This exercise calls for copying every line below that holds the word "plots".

════════

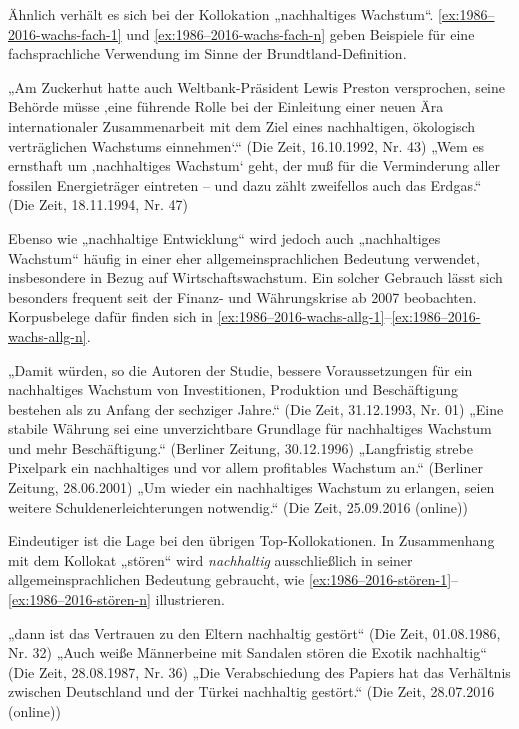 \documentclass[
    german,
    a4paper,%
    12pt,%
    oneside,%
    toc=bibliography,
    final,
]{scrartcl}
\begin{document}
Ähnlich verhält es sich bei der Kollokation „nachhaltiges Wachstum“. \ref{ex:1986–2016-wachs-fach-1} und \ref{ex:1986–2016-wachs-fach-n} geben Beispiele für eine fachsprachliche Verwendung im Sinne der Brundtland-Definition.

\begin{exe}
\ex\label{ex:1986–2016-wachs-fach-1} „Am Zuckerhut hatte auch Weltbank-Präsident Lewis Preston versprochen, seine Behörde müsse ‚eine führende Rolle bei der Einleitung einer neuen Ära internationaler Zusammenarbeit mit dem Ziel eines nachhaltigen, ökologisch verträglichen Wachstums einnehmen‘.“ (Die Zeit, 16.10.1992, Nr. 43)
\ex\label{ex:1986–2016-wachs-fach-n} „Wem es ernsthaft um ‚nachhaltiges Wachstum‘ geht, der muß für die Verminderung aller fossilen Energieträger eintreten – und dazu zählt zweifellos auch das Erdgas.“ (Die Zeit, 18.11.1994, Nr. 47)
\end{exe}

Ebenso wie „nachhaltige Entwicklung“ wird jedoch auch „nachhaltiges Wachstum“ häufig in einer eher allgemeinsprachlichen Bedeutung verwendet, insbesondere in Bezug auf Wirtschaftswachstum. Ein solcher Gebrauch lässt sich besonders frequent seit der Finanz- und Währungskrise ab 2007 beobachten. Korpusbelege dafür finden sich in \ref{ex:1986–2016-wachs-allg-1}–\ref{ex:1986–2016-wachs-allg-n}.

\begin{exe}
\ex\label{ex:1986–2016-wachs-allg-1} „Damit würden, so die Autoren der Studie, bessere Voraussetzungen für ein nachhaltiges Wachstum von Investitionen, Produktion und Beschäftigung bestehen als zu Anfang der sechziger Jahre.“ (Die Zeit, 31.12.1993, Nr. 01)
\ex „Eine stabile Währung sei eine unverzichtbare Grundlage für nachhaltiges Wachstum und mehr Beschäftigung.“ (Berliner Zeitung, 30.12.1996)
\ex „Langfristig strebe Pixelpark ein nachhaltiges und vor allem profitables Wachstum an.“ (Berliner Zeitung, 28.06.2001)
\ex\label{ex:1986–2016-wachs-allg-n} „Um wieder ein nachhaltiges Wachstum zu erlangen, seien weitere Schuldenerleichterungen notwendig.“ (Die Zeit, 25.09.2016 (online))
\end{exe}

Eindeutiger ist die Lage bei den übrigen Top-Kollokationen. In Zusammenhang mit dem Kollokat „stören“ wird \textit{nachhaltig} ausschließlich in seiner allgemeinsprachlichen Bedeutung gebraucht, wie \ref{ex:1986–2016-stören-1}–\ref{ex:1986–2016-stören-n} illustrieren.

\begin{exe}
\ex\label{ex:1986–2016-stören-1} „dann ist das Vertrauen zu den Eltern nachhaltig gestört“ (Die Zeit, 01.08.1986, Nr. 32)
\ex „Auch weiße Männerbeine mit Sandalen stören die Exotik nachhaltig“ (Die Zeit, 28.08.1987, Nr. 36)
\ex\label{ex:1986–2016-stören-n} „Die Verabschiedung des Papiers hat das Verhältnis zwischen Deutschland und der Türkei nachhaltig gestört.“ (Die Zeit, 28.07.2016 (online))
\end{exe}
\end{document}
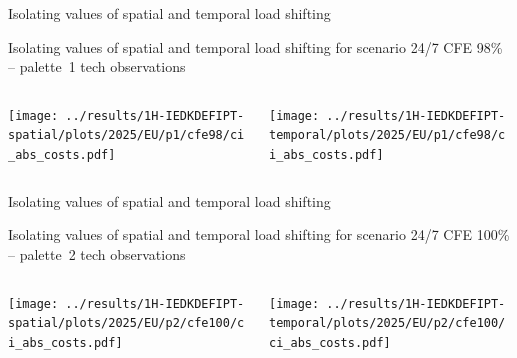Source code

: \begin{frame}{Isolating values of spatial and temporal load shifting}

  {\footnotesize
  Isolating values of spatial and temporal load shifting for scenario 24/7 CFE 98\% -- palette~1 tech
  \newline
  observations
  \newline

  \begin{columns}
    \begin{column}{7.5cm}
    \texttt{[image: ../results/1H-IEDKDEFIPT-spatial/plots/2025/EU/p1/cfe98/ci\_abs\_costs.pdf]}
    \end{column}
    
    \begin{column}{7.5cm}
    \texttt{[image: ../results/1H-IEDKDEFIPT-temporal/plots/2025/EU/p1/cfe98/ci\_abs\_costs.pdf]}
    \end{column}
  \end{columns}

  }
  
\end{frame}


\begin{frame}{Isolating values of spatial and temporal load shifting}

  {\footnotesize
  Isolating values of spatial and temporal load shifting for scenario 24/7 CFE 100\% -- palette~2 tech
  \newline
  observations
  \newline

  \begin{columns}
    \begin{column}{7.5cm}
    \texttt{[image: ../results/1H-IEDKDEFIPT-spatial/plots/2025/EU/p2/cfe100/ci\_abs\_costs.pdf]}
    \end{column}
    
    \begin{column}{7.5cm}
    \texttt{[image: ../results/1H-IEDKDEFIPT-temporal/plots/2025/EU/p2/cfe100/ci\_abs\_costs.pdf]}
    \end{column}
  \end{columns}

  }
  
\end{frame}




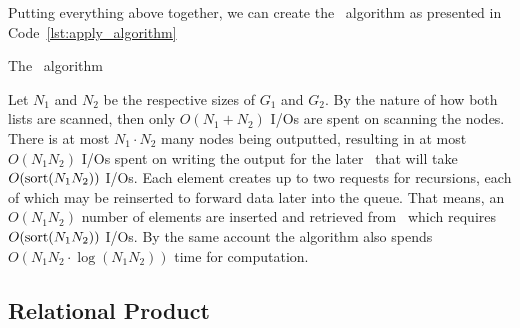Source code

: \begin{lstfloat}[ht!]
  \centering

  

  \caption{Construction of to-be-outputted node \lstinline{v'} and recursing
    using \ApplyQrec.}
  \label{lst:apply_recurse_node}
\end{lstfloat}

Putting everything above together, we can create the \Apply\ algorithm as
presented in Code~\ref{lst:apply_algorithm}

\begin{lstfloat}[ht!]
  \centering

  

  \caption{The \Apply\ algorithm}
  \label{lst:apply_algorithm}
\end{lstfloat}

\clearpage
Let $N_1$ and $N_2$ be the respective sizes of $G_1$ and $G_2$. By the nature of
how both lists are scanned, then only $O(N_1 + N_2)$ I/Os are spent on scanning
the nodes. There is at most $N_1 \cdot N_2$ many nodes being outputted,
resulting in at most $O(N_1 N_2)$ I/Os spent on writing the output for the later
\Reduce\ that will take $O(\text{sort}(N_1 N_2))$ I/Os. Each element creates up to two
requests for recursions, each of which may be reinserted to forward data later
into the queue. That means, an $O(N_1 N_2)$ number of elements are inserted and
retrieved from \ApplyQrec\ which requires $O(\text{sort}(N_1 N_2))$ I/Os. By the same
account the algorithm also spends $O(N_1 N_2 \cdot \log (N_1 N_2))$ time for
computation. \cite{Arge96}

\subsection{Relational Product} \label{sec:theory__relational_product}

════════

_ANSWER TO THIS PROBLEM_:
    \texttt{[image: ../results/1H-IEDKDEFIPT-spatial/plots/2025/EU/p1/cfe98/ci\_abs\_costs.pdf]}
    \texttt{[image: ../results/1H-IEDKDEFIPT-temporal/plots/2025/EU/p1/cfe98/ci\_abs\_costs.pdf]}
    \texttt{[image: ../results/1H-IEDKDEFIPT-spatial/plots/2025/EU/p2/cfe100/ci\_abs\_costs.pdf]}
    \texttt{[image: ../results/1H-IEDKDEFIPT-temporal/plots/2025/EU/p2/cfe100/ci\_abs\_costs.pdf]}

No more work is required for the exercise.